» Task item:
Only the line containing "Given heir self-organizing" and the lines after it, through the end of the entries, should be output exactly.

» Task input:
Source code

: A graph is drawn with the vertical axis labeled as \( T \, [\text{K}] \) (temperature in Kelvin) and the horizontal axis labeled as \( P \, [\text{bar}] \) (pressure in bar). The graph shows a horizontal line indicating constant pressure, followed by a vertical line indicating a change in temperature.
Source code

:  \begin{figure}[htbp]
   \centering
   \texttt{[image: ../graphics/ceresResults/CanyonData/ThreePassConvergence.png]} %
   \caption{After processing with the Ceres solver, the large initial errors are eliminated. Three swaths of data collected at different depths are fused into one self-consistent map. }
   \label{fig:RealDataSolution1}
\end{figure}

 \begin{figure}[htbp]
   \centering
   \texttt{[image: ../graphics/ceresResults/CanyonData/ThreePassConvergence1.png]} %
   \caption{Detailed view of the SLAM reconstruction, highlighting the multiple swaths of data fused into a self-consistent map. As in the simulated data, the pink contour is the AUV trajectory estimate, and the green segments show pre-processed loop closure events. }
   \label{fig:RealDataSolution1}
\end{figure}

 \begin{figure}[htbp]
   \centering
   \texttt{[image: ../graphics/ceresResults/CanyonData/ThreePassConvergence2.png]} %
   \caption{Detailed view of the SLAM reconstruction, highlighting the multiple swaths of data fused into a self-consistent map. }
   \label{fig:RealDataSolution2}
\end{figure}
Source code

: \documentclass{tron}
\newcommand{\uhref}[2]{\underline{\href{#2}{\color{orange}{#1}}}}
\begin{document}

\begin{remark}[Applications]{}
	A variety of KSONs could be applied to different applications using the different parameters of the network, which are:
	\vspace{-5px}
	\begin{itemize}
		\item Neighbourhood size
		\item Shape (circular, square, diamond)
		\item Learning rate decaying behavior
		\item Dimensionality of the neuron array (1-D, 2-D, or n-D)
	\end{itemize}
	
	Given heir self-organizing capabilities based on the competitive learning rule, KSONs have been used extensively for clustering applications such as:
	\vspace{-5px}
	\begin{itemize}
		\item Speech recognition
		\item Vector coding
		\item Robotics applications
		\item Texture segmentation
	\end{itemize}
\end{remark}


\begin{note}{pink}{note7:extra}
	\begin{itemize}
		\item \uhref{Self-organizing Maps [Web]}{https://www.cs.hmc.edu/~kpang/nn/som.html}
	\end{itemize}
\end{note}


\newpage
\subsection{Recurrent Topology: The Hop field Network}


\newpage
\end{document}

» Task solution:
	Given heir self-organizing capabilities based on the competitive learning rule, KSONs have been used extensively for clustering applications such as:
	\vspace{-5px}
	\begin{itemize}
		\item Speech recognition
		\item Vector coding
		\item Robotics applications
		\item Texture segmentation
	\end{itemize}
\end{remark}


\begin{note}{pink}{note7:extra}
	\begin{itemize}
		\item \uhref{Self-organizing Maps [Web]}{https://www.cs.hmc.edu/~kpang/nn/som.html}
	\end{itemize}
\end{note}


\newpage
\subsection{Recurrent Topology: The Hop field Network}


\newpage
\end{document}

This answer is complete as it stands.